Washington Post sale: Employees say sale may save paper

Like so many papers these days, the Washington Post's newspaper division is struggling. It's seen a 44 percent decline in operating revenue in the past six years.

Some workers Tuesday said selling to founder Jeff Bezos might be the only way out.

“I think a lot of people are scared, but there also extremely excited at the same time,” says staffer Francesca Etchegaray.

Rita Coopersmith, who has worked here in the advertising department almost 30 years, is supportive of the sale.

“This was the best move that they could do and the survival of the paper is very important,” she says.

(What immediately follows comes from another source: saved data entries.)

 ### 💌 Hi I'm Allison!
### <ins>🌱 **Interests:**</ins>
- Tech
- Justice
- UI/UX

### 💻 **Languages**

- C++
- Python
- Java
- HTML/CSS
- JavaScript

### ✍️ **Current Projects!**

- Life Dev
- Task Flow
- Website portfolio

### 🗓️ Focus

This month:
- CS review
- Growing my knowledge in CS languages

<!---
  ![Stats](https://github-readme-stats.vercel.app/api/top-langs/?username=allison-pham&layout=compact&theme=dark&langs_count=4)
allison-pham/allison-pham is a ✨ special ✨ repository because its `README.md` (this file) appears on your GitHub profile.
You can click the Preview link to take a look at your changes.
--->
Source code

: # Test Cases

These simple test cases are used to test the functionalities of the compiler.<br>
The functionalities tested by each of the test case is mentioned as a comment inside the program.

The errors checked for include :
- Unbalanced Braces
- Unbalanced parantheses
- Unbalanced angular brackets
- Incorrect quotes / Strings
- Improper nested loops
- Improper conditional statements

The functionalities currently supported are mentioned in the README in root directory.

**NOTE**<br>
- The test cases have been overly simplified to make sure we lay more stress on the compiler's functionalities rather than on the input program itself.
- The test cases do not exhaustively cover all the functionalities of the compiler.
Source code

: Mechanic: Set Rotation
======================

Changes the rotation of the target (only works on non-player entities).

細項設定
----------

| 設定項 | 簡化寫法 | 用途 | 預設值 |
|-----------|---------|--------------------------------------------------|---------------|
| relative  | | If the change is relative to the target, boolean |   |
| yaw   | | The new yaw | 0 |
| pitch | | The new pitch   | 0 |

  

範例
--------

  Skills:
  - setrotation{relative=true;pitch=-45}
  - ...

Indeed, as increasing numbers of newspapers cut back or close up shop completely, the Post has gone more to online subscription and advertisements.

Still, having an iconic family-owned paper go to a mogul is uncharted waters.

Tyrone Waiters reads the Express, a free Post-owned daily also part of the sale. But he gets most of his news online.

“I don't buy the Post or do anything like that. I don't pay for the paper but I do the freebies, just come out to the park,” he says.

And free online makes it increasingly tough for the old-fashioned Post to survive.

David Yudin's daily morning ritual includes a cup of coffee and the Post was jolted by news of the sale.

“The Grahams (are) like an institution in Washington,” he says. “That was an absolute shock to me.”